Last night at Farmhouse Kitchen on Penn Avenue in West Reading this question was part of a lively discussion. Food and nutrition were the main focus (we were in a restaurant, after all) but this could also reflect one’s overall philosophy for consumerism.
Local food has a smaller carbon footprint and usually is fresher, being available for sale nearer the time of harvest. This is in contrast to the example given last night of bananas shipped hundreds of miles then kept in storage for up to 3 months before heading to the grocery store. “How can they be sold for $0.49/pound?” asked one of the participants.

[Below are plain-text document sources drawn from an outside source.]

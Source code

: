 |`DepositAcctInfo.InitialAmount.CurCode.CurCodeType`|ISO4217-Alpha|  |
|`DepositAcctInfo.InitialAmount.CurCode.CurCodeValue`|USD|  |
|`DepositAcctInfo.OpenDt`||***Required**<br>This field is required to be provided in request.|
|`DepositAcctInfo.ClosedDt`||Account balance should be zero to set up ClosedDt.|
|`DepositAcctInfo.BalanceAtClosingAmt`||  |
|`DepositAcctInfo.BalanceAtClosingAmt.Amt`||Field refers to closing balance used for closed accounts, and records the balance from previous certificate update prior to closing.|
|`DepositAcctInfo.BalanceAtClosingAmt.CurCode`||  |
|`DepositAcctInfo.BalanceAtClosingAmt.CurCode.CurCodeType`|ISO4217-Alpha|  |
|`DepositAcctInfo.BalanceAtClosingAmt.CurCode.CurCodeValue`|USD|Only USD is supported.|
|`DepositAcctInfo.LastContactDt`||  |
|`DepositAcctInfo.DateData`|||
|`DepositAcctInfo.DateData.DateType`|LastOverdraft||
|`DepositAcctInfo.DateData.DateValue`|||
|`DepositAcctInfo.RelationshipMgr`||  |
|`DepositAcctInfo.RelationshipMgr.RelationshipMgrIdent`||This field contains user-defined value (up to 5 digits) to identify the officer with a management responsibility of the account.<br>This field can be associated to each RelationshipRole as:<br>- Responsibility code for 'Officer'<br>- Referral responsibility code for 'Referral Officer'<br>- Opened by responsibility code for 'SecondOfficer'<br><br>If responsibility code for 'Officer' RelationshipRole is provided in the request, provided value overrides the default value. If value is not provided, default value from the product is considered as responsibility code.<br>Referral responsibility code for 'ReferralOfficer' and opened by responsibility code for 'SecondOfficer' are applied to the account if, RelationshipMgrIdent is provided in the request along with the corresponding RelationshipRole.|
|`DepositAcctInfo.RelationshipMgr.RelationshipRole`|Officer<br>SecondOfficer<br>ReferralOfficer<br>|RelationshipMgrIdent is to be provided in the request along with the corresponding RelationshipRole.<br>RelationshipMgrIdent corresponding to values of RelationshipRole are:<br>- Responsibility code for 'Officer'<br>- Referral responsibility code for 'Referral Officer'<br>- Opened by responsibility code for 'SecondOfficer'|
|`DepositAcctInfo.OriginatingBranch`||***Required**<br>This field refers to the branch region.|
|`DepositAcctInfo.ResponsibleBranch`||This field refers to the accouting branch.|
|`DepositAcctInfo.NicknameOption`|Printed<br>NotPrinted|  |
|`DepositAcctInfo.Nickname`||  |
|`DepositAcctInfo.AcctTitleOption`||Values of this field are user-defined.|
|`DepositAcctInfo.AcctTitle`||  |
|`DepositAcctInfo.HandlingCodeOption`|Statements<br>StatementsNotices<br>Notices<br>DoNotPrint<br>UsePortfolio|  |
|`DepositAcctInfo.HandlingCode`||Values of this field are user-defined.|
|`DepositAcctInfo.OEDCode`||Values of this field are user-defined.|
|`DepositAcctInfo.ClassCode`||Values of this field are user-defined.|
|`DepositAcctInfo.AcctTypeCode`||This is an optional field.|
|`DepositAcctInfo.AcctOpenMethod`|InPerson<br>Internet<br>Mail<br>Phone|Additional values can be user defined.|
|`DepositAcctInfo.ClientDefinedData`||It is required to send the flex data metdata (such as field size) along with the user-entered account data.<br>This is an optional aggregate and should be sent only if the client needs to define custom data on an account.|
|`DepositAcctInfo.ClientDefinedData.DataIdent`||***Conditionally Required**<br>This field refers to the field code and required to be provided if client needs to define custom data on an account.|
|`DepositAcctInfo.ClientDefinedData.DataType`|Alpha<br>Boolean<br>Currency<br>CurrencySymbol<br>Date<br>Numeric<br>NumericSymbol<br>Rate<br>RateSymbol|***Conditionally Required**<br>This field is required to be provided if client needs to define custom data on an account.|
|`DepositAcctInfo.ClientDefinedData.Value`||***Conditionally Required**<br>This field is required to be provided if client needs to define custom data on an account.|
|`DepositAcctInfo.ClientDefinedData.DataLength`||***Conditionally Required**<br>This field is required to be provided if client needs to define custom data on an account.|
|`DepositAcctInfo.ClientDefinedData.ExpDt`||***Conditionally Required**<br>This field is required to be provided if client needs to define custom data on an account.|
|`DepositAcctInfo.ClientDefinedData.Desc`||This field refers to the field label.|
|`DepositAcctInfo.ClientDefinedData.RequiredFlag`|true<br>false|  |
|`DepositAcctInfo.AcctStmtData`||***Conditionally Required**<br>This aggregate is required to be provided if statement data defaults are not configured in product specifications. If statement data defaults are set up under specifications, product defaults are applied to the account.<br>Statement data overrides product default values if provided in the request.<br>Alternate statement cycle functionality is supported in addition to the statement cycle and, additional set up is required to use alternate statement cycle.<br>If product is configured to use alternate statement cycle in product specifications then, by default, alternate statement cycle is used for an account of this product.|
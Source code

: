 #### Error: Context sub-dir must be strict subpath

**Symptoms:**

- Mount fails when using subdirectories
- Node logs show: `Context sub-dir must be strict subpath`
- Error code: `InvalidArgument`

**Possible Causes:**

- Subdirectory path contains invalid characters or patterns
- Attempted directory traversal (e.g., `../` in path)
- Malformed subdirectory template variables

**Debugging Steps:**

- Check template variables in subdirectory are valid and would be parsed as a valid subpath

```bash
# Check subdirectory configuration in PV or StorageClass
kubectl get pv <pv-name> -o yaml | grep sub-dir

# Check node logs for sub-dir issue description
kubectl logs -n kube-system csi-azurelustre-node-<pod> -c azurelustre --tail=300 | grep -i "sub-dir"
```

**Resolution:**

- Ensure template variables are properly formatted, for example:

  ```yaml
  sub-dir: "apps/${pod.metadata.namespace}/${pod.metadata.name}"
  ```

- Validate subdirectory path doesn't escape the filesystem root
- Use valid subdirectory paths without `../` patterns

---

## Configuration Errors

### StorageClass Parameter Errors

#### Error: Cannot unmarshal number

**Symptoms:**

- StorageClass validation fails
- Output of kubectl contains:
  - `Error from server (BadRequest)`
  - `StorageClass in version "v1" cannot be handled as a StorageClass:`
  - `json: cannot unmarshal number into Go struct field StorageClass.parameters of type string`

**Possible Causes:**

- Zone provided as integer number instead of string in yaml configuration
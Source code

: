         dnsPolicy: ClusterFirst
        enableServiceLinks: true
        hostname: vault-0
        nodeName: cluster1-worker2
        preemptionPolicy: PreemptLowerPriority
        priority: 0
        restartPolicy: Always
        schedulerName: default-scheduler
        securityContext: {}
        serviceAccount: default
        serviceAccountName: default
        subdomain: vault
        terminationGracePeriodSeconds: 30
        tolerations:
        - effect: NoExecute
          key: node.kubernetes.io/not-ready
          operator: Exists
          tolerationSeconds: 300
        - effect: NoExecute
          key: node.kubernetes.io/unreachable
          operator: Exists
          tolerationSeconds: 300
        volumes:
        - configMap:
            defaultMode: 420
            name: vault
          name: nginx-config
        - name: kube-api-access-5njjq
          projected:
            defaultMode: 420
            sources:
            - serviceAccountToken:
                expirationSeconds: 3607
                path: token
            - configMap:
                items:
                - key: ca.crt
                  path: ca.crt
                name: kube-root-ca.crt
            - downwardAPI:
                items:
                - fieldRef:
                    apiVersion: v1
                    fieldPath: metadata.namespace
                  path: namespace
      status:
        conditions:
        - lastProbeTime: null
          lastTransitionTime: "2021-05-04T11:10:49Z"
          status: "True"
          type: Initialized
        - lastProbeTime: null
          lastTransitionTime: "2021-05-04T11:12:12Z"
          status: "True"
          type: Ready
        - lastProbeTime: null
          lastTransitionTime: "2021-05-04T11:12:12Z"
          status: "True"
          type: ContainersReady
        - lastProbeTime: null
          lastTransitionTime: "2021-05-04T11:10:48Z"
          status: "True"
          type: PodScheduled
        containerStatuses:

Good question without an obvious answer.
Besides learning where your food comes from and how it’s grown, buying local creates opportunity for community. Personal relationships with farmers, suppliers and local retailers strengthen the local economy and foster education. Asking questions about new foods, storage and cooking methods from the local producer or even from other customers standing in line with you at a farmers’ market expands your food world.
In our culture of fast, convenient and immediate, it may seem revolutionary to talk about taking time to find local food and talk to people. Start slow by looking where food comes from in the grocery store or making one trip per month to a local farmers’ market. The old saying of “a journey of a thousand miles begins with a single step” by Lao Tzu applies to lifestyle changes–ones that stick with you. Enjoy the journey and maybe we’ll meet at the farmers’ market.
By the way, my answer to the original question is “Yes.”